◆ **AIM OF THE TASK**: Identify the line that contains "[[CARDS/Depth Psychology Theory/Ne💧Trickster" in the material. Output it and every line after it, unchanged, through the end.

*** Opening of INPUT DATA ***

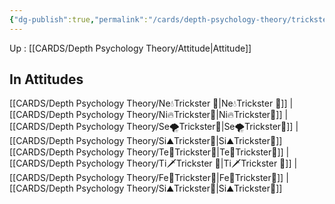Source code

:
 ```yaml
---
{"dg-publish":true,"permalink":"/cards/depth-psychology-theory/trickster/","noteIcon":"","created":"2022-12-31T00:59:13.583+01:00","updated":"2023-04-21T13:49:33.165+02:00"}
---
```


Up : [[CARDS/Depth Psychology Theory/Attitude\|Attitude]]

## In Attitudes
[[CARDS/Depth Psychology Theory/Ne💧Trickster 🤡\|Ne💧Trickster 🤡]] | [[CARDS/Depth Psychology Theory/Ni🔥Trickster🤡\|Ni🔥Trickster🤡]] | [[CARDS/Depth Psychology Theory/Se🌪️Trickster🤡\|Se🌪️Trickster🤡]] | [[CARDS/Depth Psychology Theory/Si⛰️Trickster🤡\|Si⛰️Trickster🤡]]
[[CARDS/Depth Psychology Theory/Te🏹Trickster🤡\|Te🏹Trickster🤡]] | [[CARDS/Depth Psychology Theory/Ti🗡️Trickster 🤡\|Ti🗡️Trickster 🤡]] | [[CARDS/Depth Psychology Theory/Fe💉Trickster🤡\|Fe💉Trickster🤡]] | [[CARDS/Depth Psychology Theory/Si⛰️Trickster🤡\|Si⛰️Trickster🤡]]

*** Close of INPUT DATA ***

◆ **OUTPUT FOR THIS EXERCISE**:
[[CARDS/Depth Psychology Theory/Ne💧Trickster 🤡\|Ne💧Trickster 🤡]] | [[CARDS/Depth Psychology Theory/Ni🔥Trickster🤡\|Ni🔥Trickster🤡]] | [[CARDS/Depth Psychology Theory/Se🌪️Trickster🤡\|Se🌪️Trickster🤡]] | [[CARDS/Depth Psychology Theory/Si⛰️Trickster🤡\|Si⛰️Trickster🤡]]
[[CARDS/Depth Psychology Theory/Te🏹Trickster🤡\|Te🏹Trickster🤡]] | [[CARDS/Depth Psychology Theory/Ti🗡️Trickster 🤡\|Ti🗡️Trickster 🤡]] | [[CARDS/Depth Psychology Theory/Fe💉Trickster🤡\|Fe💉Trickster🤡]] | [[CARDS/Depth Psychology Theory/Si⛰️Trickster🤡\|Si⛰️Trickster🤡]]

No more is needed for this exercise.